◆ **WHAT YOU NEED TO DO**
Go through the entries below and collect each line with the string "will" in it.

━━━ THE INPUT

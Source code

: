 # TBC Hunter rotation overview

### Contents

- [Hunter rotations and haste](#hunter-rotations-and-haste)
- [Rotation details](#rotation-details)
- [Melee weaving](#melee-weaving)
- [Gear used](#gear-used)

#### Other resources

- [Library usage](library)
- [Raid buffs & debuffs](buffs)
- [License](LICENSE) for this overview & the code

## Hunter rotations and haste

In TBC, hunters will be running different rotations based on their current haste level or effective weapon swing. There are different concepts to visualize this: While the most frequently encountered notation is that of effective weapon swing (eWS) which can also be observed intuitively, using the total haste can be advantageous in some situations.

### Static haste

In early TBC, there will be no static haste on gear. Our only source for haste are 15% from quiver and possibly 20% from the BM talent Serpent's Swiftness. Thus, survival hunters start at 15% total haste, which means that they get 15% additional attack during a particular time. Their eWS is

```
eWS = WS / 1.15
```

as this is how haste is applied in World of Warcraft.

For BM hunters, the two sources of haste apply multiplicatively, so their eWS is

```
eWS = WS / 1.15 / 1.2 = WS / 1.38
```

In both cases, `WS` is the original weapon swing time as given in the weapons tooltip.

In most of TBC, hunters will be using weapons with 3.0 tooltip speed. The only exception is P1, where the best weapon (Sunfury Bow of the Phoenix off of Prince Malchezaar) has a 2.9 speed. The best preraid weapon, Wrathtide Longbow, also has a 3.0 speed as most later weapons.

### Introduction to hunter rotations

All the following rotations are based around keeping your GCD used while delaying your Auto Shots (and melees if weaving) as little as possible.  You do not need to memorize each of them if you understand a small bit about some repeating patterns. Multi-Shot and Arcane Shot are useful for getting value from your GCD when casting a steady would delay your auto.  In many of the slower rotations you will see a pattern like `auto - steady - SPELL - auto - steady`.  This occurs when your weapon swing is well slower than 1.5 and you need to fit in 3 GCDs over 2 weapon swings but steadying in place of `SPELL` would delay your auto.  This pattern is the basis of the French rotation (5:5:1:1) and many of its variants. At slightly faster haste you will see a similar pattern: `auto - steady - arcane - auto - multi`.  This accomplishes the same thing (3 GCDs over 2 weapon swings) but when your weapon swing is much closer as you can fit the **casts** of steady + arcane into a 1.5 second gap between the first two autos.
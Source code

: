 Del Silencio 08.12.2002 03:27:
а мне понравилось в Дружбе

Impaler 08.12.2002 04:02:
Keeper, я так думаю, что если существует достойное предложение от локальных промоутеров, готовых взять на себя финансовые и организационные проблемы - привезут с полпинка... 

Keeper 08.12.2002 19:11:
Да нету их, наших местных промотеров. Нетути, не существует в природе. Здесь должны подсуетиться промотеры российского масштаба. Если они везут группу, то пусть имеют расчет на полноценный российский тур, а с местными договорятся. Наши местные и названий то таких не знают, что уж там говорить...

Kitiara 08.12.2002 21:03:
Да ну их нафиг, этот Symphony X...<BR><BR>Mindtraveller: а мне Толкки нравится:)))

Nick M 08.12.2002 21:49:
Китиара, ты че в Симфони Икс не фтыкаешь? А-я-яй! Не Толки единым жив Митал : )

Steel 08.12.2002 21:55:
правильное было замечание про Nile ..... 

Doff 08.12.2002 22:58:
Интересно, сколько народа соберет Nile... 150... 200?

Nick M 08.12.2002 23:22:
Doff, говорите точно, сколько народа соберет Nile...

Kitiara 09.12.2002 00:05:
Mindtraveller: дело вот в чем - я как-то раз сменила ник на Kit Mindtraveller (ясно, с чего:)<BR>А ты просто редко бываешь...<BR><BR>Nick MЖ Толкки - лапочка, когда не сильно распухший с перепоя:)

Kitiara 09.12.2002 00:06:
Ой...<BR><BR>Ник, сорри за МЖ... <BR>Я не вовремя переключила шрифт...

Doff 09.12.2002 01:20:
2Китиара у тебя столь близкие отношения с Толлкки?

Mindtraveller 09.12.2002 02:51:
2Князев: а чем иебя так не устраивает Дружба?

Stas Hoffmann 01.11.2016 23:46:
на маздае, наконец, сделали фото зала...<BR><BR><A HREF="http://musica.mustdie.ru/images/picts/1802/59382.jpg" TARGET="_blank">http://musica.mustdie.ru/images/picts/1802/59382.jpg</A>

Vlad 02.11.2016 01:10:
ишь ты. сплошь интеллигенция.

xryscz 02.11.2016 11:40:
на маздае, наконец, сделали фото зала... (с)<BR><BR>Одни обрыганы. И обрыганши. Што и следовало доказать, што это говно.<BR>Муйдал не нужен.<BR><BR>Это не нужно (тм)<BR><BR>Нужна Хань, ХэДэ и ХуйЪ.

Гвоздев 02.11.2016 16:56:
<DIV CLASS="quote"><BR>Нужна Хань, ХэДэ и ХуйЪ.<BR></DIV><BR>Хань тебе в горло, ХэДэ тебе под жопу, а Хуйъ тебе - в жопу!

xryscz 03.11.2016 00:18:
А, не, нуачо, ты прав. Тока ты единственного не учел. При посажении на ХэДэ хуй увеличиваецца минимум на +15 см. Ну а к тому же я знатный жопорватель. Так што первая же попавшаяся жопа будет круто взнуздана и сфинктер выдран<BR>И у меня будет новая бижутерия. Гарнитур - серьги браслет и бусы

━━━━━━

◆ **RESULT OF THE EXERCISE**
In TBC, hunters will be running different rotations based on their current haste level or effective weapon swing. There are different concepts to visualize this: While the most frequently encountered notation is that of effective weapon swing (eWS) which can also be observed intuitively, using the total haste can be advantageous in some situations.
In early TBC, there will be no static haste on gear. Our only source for haste are 15% from quiver and possibly 20% from the BM talent Serpent's Swiftness. Thus, survival hunters start at 15% total haste, which means that they get 15% additional attack during a particular time. Their eWS is
In most of TBC, hunters will be using weapons with 3.0 tooltip speed. The only exception is P1, where the best weapon (Sunfury Bow of the Phoenix off of Prince Malchezaar) has a 2.9 speed. The best preraid weapon, Wrathtide Longbow, also has a 3.0 speed as most later weapons.
All the following rotations are based around keeping your GCD used while delaying your Auto Shots (and melees if weaving) as little as possible.  You do not need to memorize each of them if you understand a small bit about some repeating patterns. Multi-Shot and Arcane Shot are useful for getting value from your GCD when casting a steady would delay your auto.  In many of the slower rotations you will see a pattern like `auto - steady - SPELL - auto - steady`.  This occurs when your weapon swing is well slower than 1.5 and you need to fit in 3 GCDs over 2 weapon swings but steadying in place of `SPELL` would delay your auto.  This pattern is the basis of the French rotation (5:5:1:1) and many of its variants. At slightly faster haste you will see a similar pattern: `auto - steady - arcane - auto - multi`.  This accomplishes the same thing (3 GCDs over 2 weapon swings) but when your weapon swing is much closer as you can fit the **casts** of steady + arcane into a 1.5 second gap between the first two autos.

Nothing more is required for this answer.